Here, Phurba uses Japanese hedge shears to groom the boxwood shrubs. I prefer hand held tools – it’s a slower process, but they make cleaner, neater, more detailed cuts compared to powered versions.
And here is Pasang pruning and grooming the European beech trees, Fagus sylvatica, that line both the east and west sides of the South Paddock as well as the west side of what I call the Southeast Paddock.
In order to do the jobs best, it is important to keep all our shears and various snips as sharp as can be. Every few days my gardeners take stock of their cutting tools and clean and sharpen whatever is needed. Here, Brian shows the tools before they are cleaned and sharpened.
We all like to use Okatsune secateurs. Bypass garden pruners such as these make nice, clean cuts using two curved blades that bypass each other in the same manner as a pair of scissors. One blade is sharpened on the outside edge and slips by a thicker unsharpened blade. Pruners can cut branches and twigs up to ¾ of an inch thick.
For this task, Brian uses a coarse cleaning block and a whetstone. Both are soaked in water for about 10-minutes before using. This makes both blocks work more efficiently. A whetstone will help keep the pores of the stone clean, dissipate frictional heat, and ensures smooth sharpening.
This larger block is also soaking in tepid water. This piece is helpful for longer blades.
Brian uses the cleaning block to remove any dirt, sap, etc.. This cleaning block has a slightly rough texture for removing grime from the blades. Cleaning blocks are great for removing rust and other debris. They’re made of a semi flexible rubber compound with abrasive grits for scouring. Brian goes over every part of both blades. One can also use a medium grit sandpaper.
It is important to also get all the dirt off the metal parts – anything left on tools can attract and hold moisture and cause rust.
Brian closes the pruners and goes over the blades again.
Brian stops to wipe the blades dry every so often. This allows him to inspect the cleaning he has done and to see how much more is needed.
Next, Brian uses the whetstone to sharpen the blade. Brian holds the pruners firmly and places an even and gentle pressure drawing the stone along the blade from hilt to tip.
Here’s another view. Most secateurs are single bevelled – Brian sharpens the outside, and then smooths off the inside, going slightly over the edge.
These blades are now very sharp. To test, Brian carefully rubs the blade against his nail. If it bites in, it is sharp. One can also use the side of a pen or pencil.

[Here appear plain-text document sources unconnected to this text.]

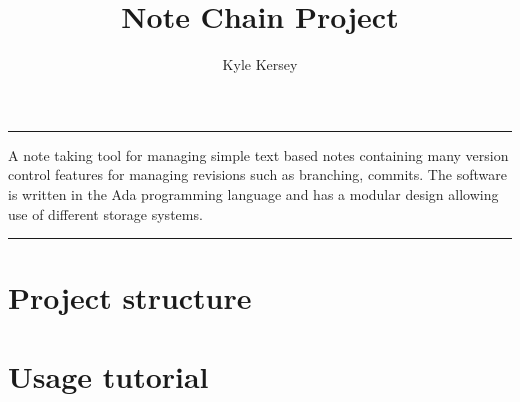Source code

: \documentclass[12pt,a4paper]{article}
\renewenvironment{abstract}{%
\hfill\begin{minipage}{0.95\textwidth}
\rule{\textwidth}{1pt}}
{\par\noindent\rule{\textwidth}{1pt}\end{minipage}}
\begin{document}
%
\title{Note Chain Project}
\author{Kyle Kersey}
\date{}

\clearpage
\maketitle
%
\begin{abstract}
A note taking tool for managing simple text based notes containing many version control features for managing revisions such as branching, commits. The software is written in the Ada programming language and has a modular design allowing use of different storage systems.
\end{abstract}

\tableofcontents
\thispagestyle{empty}
\pagebreak
\setcounter{page}{1}


\section{Project structure}

\lipsum

\section{Usage tutorial}
\lipsum
\end{document}
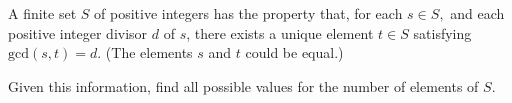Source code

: A finite set $S$ of positive integers has the property that, for each $s \in S,$ and each positive integer divisor $d$ of $s$, there exists a unique element $t \in S$ satisfying $\text{gcd}(s, t) = d$. (The elements $s$ and $t$ could be equal.)

Given this information, find all possible values for the number of elements of $S$.
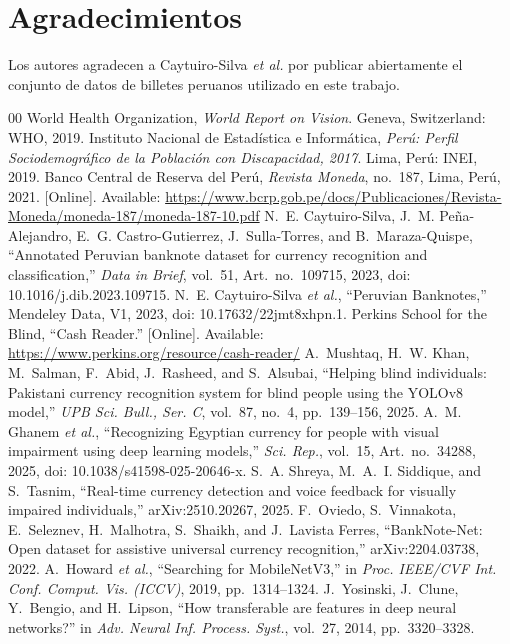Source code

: \documentclass[conference,a4paper]{IEEEtran}
\begin{document}
\section*{Agradecimientos}

Los autores agradecen a Caytuiro-Silva \emph{et al.} por publicar abiertamente el conjunto de datos de billetes peruanos utilizado en este trabajo.

\begin{thebibliography}{00}
 World Health Organization, \emph{World Report on Vision}. Geneva, Switzerland: WHO, 2019.
 Instituto Nacional de Estadística e Informática, \emph{Perú: Perfil Sociodemográfico de la Población con Discapacidad, 2017}. Lima, Perú: INEI, 2019.
 Banco Central de Reserva del Perú, \emph{Revista Moneda}, no.~187, Lima, Perú, 2021. [Online]. Available: \url{https://www.bcrp.gob.pe/docs/Publicaciones/Revista-Moneda/moneda-187/moneda-187-10.pdf}
 N.~E. Caytuiro-Silva, J.~M. Peña-Alejandro, E.~G. Castro-Gutierrez, J.~Sulla-Torres, and B.~Maraza-Quispe, ``Annotated Peruvian banknote dataset for currency recognition and classification,'' \emph{Data in Brief}, vol.~51, Art.~no.~109715, 2023, doi: 10.1016/j.dib.2023.109715.
 N.~E. Caytuiro-Silva \emph{et al.}, ``Peruvian Banknotes,'' Mendeley Data, V1, 2023, doi: 10.17632/22jmt8xhpn.1.
 Perkins School for the Blind, ``Cash Reader.'' [Online]. Available: \url{https://www.perkins.org/resource/cash-reader/}
 A.~Mushtaq, H.~W. Khan, M.~Salman, F.~Abid, J.~Rasheed, and S.~Alsubai, ``Helping blind individuals: Pakistani currency recognition system for blind people using the YOLOv8 model,'' \emph{UPB Sci. Bull., Ser. C}, vol.~87, no.~4, pp.~139--156, 2025.
 A.~M. Ghanem \emph{et al.}, ``Recognizing Egyptian currency for people with visual impairment using deep learning models,'' \emph{Sci. Rep.}, vol.~15, Art.~no.~34288, 2025, doi: 10.1038/s41598-025-20646-x.
 S.~A. Shreya, M.~A.~I. Siddique, and S.~Tasnim, ``Real-time currency detection and voice feedback for visually impaired individuals,'' arXiv:2510.20267, 2025.
 F.~Oviedo, S.~Vinnakota, E.~Seleznev, H.~Malhotra, S.~Shaikh, and J.~Lavista Ferres, ``BankNote-Net: Open dataset for assistive universal currency recognition,'' arXiv:2204.03738, 2022.
 A.~Howard \emph{et al.}, ``Searching for MobileNetV3,'' in \emph{Proc. IEEE/CVF Int. Conf. Comput. Vis. (ICCV)}, 2019, pp.~1314--1324.
 J.~Yosinski, J.~Clune, Y.~Bengio, and H.~Lipson, ``How transferable are features in deep neural networks?'' in \emph{Adv. Neural Inf. Process. Syst.}, vol.~27, 2014, pp.~3320--3328.

\end{thebibliography}
\end{document}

Next, Brian lightly lubricates all the clean, sharpened metal parts. Oil will help the pruners perform more smoothly. One can use multi-purpose oil from the hardware store. Brian uses oil from the seeds of Camellia oleifera. This oil is the traditional Japanese choice for protecting tools from rust. This oil leaves a deep, non-oily, and odorless finish. It is available online or at various gardening shops.
Brian does the same process for this pair – first, he uses the cleaning block… My greenhouse cat, Blackie, is always curious and loves to sit close and watch.
… then the whetstone…
Brian holds the whetstone at an angle to sharpen the edges and maintain the bevel. The bevel is what makes a tool sharp. The blades are factory ground to a precise angle that’s just right for each tool.
For these snips, Brian uses the larger block, which can cover more blade surface with less strokes.
And he also uses it for the long hedge shears.
This block is one piece, with the darker cleaning section on one side and the sharpening whetstone on the other. Cleaning and sharpening supplies are available at many garden shops and online.
Once again, Brian tests the sharpness of the blade against his nail.
And then oils the entire piece. Here, he also oils the joint where the two sides meet. After oiling, it is a good idea to open and close the pruners to hear how the parts move together – they should work smoothly, quietly, and evenly.
All the tools are now ready to head back out to the gardens. It is crucial to keep these garden tools sharp at all times. Sharp pruners for working in the gardens… it’s a very safe, efficient, “good thing.”